[[ Given data open ]]

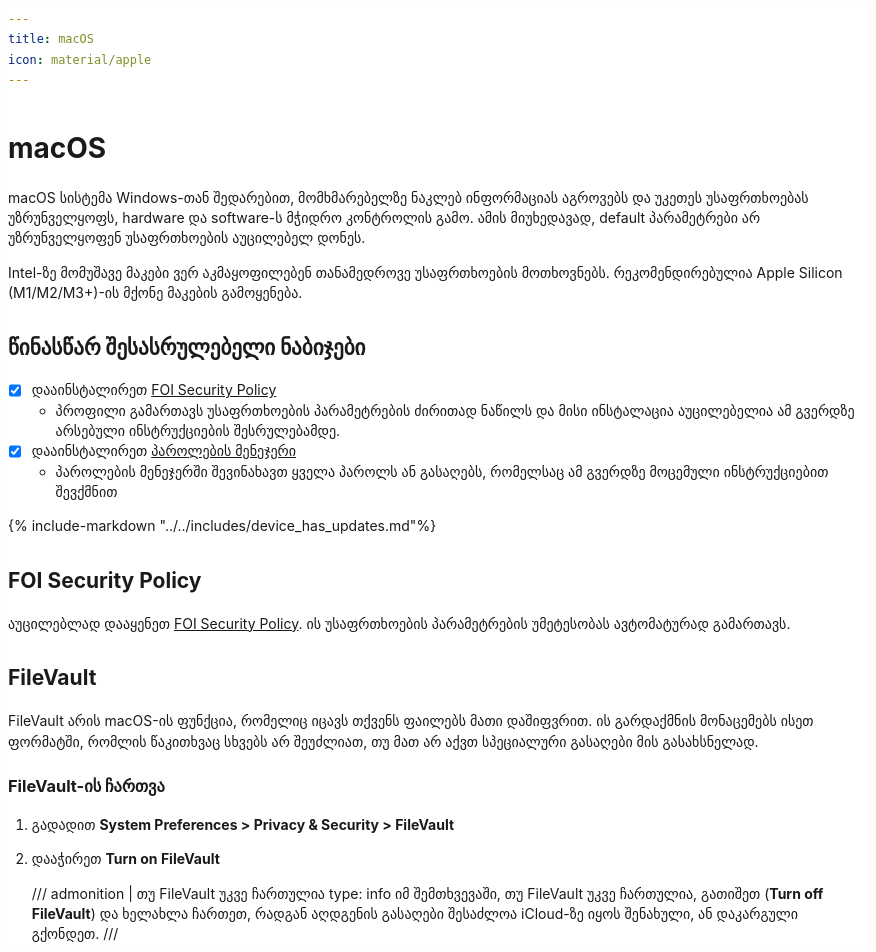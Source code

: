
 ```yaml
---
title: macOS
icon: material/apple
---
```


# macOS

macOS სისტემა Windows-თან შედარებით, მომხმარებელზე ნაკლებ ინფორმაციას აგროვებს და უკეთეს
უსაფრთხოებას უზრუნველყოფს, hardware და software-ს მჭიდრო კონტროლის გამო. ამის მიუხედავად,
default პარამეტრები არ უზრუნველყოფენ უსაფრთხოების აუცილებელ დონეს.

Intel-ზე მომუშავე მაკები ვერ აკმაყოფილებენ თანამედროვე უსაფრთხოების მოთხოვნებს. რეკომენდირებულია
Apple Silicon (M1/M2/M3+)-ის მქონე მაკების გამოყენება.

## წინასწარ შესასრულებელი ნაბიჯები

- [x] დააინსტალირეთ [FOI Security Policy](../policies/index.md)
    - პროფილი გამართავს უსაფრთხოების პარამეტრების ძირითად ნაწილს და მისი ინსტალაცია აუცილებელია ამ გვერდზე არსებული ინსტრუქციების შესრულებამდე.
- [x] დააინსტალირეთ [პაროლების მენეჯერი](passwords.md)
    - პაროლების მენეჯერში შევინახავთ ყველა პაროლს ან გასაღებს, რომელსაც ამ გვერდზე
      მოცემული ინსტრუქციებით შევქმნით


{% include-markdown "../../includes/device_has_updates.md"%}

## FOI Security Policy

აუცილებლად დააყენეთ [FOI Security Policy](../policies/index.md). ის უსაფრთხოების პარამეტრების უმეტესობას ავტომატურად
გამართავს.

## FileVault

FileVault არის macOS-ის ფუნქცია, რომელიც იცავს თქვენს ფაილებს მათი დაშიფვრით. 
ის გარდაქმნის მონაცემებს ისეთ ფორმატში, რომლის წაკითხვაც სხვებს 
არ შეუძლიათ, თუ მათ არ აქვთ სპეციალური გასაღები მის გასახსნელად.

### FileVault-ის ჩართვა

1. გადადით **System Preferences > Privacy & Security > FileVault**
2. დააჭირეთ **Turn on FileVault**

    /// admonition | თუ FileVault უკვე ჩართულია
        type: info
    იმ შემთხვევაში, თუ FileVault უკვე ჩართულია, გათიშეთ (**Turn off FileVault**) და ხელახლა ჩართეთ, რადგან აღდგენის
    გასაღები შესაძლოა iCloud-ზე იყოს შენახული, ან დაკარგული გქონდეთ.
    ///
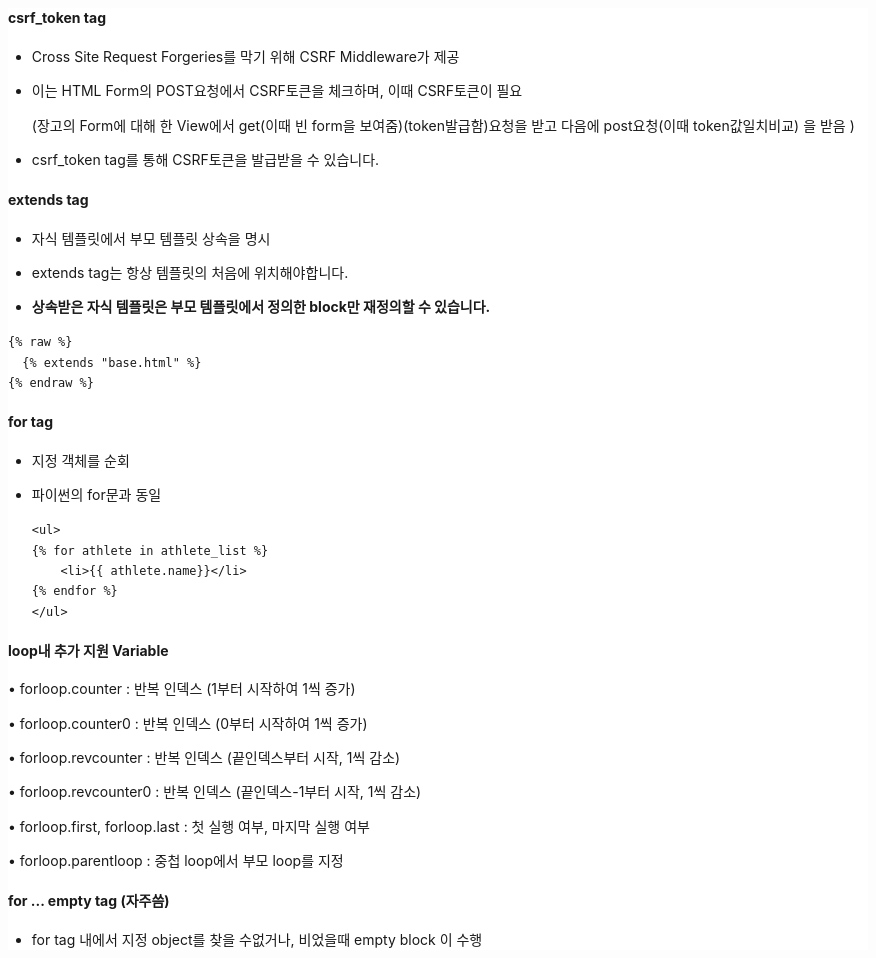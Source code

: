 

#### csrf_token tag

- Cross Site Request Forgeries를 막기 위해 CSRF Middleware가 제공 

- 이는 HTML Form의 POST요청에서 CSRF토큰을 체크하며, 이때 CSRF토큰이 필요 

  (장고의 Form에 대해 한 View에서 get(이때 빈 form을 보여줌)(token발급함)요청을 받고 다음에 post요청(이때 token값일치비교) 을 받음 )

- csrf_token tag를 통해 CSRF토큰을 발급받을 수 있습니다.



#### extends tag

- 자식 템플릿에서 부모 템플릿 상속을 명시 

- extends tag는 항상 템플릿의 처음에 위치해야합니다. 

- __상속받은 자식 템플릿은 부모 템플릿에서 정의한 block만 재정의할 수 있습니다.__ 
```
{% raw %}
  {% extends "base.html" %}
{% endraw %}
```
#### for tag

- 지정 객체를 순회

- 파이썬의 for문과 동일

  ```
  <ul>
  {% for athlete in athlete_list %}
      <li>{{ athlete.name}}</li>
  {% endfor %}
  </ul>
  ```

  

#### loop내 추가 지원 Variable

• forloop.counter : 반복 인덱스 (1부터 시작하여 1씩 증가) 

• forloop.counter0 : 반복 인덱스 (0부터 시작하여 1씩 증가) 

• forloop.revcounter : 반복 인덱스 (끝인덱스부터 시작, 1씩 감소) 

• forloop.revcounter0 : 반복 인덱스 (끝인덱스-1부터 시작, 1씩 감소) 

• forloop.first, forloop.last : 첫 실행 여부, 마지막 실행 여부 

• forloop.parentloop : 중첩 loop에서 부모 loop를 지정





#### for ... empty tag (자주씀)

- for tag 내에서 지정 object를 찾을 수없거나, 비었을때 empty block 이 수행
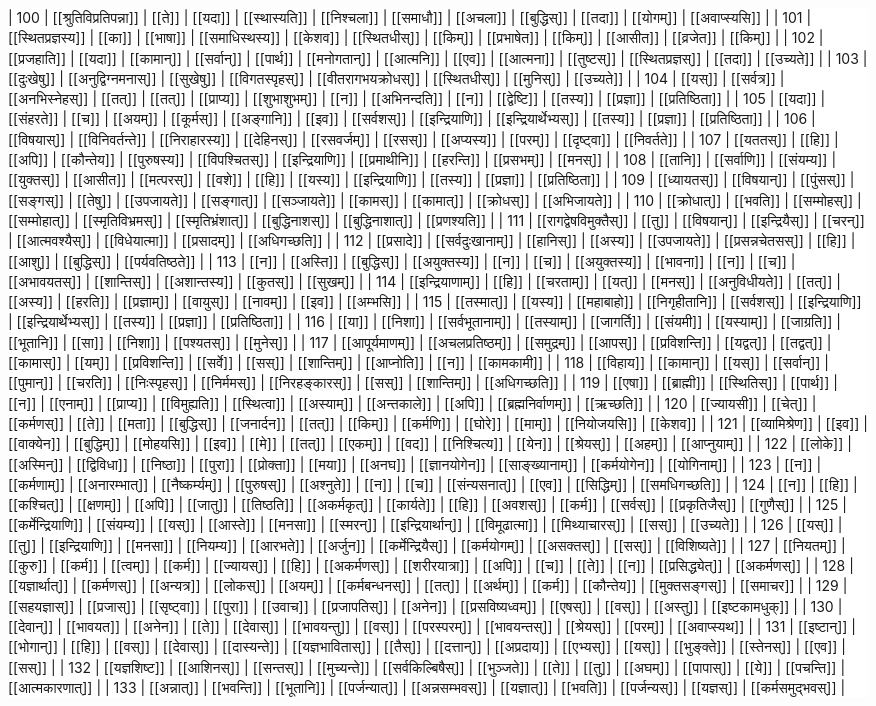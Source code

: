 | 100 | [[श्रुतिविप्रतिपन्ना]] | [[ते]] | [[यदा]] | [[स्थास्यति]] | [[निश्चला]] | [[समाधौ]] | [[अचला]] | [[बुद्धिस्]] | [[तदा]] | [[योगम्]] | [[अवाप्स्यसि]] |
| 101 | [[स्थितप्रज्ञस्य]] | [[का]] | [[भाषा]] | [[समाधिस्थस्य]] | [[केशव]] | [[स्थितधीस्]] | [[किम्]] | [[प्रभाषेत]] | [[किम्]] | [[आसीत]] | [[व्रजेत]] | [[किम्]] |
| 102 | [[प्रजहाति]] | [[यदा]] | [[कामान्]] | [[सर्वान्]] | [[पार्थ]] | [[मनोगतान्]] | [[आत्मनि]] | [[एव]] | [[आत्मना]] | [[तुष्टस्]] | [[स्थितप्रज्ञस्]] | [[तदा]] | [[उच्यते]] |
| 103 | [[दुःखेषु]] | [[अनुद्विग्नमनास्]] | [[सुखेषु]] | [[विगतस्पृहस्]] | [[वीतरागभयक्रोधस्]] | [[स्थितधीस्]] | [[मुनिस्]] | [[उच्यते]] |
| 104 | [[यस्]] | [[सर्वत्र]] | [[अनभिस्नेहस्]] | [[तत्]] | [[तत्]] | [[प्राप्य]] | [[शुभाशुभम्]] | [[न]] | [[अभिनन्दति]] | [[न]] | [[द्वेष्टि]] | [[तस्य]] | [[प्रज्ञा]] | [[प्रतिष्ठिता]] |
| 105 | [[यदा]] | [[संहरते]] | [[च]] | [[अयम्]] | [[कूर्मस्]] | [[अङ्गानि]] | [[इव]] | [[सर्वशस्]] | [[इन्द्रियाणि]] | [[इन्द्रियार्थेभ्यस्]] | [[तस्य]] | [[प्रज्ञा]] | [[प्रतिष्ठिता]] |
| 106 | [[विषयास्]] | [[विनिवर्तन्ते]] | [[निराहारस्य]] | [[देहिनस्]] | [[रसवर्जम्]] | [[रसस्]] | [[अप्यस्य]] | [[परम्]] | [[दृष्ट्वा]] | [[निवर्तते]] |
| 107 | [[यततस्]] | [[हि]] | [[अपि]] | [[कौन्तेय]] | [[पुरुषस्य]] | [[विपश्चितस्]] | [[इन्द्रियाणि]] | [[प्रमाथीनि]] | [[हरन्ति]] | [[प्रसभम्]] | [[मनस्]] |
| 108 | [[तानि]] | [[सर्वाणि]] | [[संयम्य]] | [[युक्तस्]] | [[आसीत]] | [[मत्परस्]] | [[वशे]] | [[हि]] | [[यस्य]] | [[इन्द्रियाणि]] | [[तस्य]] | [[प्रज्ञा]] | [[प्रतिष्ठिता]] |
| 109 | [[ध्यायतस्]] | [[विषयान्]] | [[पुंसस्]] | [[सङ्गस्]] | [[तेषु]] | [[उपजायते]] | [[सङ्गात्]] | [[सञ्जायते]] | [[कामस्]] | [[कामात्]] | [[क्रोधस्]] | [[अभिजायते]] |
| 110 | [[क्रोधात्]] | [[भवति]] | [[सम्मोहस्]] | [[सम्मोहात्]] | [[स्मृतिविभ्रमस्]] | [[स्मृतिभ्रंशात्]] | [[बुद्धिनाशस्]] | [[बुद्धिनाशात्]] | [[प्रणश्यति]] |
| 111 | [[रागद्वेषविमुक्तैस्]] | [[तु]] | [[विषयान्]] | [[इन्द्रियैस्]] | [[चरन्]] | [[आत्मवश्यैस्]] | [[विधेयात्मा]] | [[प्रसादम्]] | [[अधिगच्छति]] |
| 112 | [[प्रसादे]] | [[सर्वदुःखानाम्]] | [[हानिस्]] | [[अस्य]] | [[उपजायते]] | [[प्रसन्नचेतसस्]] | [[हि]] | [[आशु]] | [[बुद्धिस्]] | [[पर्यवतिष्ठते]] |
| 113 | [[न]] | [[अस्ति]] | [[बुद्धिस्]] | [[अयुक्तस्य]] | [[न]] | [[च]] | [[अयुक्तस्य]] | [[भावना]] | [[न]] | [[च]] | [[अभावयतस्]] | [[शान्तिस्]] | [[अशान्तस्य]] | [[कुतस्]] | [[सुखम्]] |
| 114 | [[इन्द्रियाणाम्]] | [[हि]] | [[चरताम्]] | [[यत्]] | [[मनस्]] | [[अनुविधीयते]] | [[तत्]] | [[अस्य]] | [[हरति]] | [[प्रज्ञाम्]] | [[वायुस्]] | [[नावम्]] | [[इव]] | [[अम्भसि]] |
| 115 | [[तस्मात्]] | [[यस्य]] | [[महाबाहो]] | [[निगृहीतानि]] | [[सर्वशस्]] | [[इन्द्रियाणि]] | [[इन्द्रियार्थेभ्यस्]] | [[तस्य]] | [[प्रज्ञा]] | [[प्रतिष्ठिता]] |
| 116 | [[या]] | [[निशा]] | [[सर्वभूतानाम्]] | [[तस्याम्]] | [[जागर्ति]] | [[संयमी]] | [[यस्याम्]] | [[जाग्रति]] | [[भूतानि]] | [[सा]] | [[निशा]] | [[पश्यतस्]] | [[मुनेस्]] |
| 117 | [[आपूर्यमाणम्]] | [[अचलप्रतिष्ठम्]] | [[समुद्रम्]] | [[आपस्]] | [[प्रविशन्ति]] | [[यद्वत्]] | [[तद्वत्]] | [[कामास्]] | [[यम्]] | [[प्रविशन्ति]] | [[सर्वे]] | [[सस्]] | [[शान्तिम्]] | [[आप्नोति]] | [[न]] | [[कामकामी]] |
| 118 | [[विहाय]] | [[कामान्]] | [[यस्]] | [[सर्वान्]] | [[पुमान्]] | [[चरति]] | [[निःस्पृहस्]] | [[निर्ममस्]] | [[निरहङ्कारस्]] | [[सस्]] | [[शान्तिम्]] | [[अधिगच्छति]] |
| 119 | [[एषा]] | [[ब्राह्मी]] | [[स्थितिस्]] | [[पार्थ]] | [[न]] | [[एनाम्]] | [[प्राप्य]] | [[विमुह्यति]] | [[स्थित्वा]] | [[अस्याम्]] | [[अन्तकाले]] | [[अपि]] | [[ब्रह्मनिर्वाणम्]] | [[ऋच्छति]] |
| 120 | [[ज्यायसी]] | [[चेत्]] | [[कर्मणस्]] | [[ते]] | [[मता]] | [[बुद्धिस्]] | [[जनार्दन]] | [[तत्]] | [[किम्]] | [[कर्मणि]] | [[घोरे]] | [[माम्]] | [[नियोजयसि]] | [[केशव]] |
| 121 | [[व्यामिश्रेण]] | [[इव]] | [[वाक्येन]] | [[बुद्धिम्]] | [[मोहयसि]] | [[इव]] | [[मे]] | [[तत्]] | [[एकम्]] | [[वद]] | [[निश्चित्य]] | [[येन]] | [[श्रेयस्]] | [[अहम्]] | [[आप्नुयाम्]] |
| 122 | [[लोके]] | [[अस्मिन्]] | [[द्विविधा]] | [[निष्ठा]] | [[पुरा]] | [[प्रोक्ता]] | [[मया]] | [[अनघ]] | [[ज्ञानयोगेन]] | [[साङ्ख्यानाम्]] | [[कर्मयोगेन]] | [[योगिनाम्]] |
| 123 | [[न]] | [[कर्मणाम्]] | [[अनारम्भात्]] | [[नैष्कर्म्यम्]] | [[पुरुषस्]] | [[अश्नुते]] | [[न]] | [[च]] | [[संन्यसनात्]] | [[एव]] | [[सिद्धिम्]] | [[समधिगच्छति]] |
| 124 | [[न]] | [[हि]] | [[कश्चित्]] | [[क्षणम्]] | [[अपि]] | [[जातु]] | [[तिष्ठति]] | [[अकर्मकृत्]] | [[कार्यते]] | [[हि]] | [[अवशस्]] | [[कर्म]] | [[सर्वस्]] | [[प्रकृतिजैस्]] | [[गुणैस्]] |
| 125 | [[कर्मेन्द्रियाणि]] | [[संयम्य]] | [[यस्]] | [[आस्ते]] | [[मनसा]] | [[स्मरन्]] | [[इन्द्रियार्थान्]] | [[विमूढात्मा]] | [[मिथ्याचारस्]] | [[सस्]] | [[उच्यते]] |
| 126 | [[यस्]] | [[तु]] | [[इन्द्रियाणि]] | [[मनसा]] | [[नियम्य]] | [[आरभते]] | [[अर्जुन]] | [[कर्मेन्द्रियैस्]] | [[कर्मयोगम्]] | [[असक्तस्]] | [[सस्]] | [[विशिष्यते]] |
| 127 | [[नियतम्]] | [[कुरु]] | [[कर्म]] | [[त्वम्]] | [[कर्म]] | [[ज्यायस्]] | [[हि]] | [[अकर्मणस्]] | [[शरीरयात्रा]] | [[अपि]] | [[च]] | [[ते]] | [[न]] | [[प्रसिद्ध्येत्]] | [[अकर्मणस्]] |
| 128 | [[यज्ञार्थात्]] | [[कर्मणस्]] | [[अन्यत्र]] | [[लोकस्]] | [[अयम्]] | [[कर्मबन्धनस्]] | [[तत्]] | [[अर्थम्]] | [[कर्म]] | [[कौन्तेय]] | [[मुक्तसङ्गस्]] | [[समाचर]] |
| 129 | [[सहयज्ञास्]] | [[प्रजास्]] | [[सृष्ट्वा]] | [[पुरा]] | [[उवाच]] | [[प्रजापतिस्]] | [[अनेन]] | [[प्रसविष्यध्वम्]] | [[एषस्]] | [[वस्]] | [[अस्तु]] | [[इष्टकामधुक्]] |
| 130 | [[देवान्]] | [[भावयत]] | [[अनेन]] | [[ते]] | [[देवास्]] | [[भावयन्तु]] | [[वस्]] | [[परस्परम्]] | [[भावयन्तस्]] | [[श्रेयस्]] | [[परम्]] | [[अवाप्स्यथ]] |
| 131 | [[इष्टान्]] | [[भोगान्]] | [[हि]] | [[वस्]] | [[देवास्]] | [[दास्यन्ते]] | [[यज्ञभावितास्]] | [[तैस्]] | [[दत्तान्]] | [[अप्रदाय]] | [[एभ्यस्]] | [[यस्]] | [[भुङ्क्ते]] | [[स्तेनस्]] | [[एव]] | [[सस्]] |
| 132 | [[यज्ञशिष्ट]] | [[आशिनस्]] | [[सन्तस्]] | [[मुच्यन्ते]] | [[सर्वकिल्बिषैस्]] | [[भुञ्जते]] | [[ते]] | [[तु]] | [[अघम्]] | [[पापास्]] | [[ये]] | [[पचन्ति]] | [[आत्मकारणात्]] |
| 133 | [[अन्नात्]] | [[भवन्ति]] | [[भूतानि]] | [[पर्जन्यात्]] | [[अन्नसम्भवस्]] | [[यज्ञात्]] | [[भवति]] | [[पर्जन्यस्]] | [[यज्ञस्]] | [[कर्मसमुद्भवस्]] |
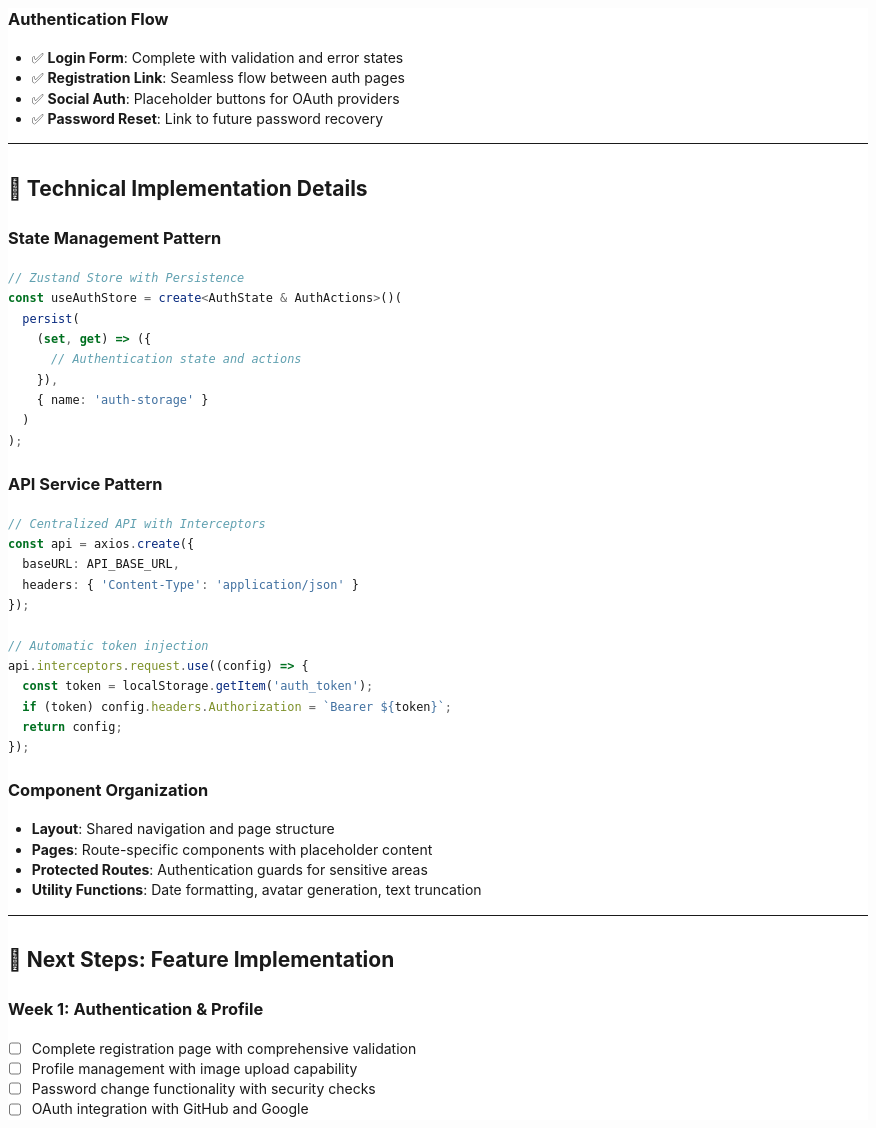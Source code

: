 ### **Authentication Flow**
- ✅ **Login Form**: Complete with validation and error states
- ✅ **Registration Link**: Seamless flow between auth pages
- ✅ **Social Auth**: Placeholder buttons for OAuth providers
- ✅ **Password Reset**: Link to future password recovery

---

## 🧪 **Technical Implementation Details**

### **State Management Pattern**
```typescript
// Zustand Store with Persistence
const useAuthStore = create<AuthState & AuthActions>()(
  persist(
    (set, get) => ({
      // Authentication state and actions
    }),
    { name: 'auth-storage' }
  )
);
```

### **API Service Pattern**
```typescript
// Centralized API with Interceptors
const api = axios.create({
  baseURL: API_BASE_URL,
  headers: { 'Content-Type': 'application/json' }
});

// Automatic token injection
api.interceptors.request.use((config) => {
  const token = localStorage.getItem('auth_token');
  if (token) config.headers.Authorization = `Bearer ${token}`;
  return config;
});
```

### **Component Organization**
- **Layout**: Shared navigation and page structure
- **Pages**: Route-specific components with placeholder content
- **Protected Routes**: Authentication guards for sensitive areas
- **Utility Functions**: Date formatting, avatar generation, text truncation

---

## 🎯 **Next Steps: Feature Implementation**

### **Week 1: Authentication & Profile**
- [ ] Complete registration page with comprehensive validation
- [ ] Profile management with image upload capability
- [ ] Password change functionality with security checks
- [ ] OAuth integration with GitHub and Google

[[ Given data closed ]]

* **About this exercise**
Report the number of lines in the entries that hold the word "პარამეტრების". Nothing else is wanted.

* **Result below**
2